Millî şuura sahip aydınların çoğunlukta olduğu bir toplumda milliyetçiliğe düşman fikirlere sahip insanlar o toplumun önemli makamlarına gelemez. Hele iktidara hiç gelemez. Bir toplum, millî kültür ve şuurdan mahrum okumuşlarla dolu ise o toplumun başına her türlü felaket gelebilir. Milletin adını ortadan kaldırmak isteyenler, milletin bağımsızlık ve bütünlüğünü umursamayanlar, kendi milletlerinin yaşadığı acıları unutup milleti arkadan vuranların acılarını paylaşanlar, milleti mezheplere, tarikatlara, cemaatlere bölenler iktidara gelebilir. İktidara gelebilirler ve milleti yeni felaketlere sürükleyebilirler.
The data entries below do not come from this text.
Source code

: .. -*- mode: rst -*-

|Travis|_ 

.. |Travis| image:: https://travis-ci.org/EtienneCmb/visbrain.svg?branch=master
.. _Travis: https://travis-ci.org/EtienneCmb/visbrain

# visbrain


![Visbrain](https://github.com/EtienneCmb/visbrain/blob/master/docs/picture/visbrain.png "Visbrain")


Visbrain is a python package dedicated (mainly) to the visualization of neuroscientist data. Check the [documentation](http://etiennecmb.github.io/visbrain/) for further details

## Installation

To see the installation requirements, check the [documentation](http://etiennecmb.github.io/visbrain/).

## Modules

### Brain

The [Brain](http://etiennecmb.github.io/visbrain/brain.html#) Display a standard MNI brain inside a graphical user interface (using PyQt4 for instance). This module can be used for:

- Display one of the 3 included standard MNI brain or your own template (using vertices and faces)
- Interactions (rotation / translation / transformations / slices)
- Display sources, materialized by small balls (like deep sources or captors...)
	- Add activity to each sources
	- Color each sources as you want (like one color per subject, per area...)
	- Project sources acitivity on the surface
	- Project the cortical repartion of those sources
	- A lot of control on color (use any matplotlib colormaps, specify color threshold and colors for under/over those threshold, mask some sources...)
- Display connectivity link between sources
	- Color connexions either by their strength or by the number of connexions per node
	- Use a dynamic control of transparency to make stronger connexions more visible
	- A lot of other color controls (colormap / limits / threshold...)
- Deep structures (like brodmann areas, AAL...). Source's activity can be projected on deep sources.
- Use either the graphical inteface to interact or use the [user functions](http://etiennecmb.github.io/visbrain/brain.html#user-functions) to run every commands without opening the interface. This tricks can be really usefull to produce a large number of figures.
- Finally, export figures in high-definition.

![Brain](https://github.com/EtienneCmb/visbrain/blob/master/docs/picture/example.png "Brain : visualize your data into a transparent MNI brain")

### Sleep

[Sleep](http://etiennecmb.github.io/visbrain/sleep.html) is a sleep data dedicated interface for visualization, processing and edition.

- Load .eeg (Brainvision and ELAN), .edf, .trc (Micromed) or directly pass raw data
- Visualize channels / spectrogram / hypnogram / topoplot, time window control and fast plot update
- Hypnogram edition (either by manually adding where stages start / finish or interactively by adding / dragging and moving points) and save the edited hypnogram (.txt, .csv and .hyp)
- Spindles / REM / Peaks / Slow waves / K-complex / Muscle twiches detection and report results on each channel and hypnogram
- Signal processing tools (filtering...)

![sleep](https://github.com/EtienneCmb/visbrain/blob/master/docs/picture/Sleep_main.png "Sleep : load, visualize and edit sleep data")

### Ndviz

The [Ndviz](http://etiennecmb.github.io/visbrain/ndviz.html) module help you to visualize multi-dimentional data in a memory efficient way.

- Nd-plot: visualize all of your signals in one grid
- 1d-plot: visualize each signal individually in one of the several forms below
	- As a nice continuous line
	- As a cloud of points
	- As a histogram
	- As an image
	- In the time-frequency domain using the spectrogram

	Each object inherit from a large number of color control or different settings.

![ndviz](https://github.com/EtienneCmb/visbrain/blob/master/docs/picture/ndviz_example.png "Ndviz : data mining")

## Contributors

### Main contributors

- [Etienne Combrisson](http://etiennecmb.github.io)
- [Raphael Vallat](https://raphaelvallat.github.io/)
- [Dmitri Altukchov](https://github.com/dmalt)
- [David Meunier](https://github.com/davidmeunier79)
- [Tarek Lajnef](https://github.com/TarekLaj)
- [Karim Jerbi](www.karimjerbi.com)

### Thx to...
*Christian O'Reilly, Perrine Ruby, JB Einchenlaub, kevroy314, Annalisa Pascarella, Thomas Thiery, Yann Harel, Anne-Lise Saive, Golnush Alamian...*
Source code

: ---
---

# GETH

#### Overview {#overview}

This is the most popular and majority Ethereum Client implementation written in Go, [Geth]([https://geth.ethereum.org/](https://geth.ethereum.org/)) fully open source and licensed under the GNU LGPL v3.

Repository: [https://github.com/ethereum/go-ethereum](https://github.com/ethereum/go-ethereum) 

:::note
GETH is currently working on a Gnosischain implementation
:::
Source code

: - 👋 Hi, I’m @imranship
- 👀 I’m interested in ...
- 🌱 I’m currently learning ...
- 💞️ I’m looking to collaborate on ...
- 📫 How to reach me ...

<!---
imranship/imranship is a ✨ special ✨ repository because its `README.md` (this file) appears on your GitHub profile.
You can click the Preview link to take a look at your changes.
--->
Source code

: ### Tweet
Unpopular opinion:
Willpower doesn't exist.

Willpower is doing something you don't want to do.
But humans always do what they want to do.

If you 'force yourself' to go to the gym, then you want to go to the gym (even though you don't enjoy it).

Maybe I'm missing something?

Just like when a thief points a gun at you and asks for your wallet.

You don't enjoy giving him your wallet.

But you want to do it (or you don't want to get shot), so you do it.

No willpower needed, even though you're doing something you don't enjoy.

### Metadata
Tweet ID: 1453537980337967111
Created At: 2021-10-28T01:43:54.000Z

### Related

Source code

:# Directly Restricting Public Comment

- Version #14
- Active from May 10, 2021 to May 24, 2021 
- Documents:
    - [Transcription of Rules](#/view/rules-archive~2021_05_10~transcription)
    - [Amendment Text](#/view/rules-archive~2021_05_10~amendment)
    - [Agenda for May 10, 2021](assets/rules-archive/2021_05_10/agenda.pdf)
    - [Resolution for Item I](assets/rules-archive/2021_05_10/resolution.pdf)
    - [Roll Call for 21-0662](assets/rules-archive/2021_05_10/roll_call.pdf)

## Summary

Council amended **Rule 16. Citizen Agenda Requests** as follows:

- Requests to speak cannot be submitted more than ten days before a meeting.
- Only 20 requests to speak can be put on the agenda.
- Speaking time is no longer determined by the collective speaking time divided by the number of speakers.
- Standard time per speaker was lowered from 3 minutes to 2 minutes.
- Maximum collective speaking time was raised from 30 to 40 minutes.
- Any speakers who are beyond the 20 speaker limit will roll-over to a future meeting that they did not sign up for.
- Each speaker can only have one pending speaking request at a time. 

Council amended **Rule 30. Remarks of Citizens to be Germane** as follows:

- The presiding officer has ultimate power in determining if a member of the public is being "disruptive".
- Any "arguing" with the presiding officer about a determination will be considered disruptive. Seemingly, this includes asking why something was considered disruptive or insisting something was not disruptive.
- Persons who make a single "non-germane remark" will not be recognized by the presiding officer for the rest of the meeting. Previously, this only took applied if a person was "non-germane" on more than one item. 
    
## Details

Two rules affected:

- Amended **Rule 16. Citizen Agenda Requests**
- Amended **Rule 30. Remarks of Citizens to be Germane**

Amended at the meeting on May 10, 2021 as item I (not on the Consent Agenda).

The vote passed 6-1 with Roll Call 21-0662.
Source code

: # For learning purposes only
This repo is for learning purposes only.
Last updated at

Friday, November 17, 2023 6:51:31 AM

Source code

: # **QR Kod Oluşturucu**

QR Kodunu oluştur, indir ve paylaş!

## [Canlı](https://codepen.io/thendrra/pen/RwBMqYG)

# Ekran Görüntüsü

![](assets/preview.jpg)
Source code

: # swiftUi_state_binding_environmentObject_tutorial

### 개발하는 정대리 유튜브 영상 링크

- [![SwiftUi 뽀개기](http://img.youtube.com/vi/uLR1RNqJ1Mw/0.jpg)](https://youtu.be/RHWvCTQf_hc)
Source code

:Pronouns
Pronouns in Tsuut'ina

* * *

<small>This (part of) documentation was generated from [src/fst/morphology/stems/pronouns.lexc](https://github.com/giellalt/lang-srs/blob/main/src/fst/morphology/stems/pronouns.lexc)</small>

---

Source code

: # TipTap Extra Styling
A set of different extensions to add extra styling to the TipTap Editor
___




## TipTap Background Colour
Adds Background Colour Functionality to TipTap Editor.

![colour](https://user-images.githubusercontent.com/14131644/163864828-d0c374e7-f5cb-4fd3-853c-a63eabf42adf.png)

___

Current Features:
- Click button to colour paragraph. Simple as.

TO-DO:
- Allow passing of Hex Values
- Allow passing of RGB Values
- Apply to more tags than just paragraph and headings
Felaket, milleti ve bağımsızlığı yok etme derecesine gelince, ancak o dereceye gelince “millî duygu”  ayağa kalkar; bir sel olup etrafı yıkar ve milleti kurtarmaya çalışır. “Millî şuur” ise bütün bunlara meydan vermeden milletin sağlam bir şekilde yürümesini ve ilerlemesini sağlar. 
Milliyetçilik, kendi milletimiz söz konusu olunca özel adıyla Türkçülük, millî şuur ve kültüre dayalı bir fikir sistemidir. Her fikir sistemi gibi Türkçülüğün de tarihi vardır. Türkçülüğü ilk defa bir fikir sistemi olarak ortaya koyan Ziya Gökalp “Türkçülüğün Esasları” adlı eserine boşuna  “Türkçülüğün Tarihi” bölümüyle başlamamıştır. Korkarım ki bu eseri okumadığı hâlde kendilerine “milliyetçi”  diyenler de vardır. Hiç şüphesiz insanların kendilerini milliyetçiliğe nispet etmesi memnuniyet verici bir durumdur. Ancak “milliyetçilik” iddiasıyla birlikte bunun için gerekli bilgi ve kültüre sahip olmaya çalışmak şarttır. İşte 3 Mayıs ve onun kahramanları bu sebeple milliyetçiler tarafından öğrenilmeli ve bilinmelidir.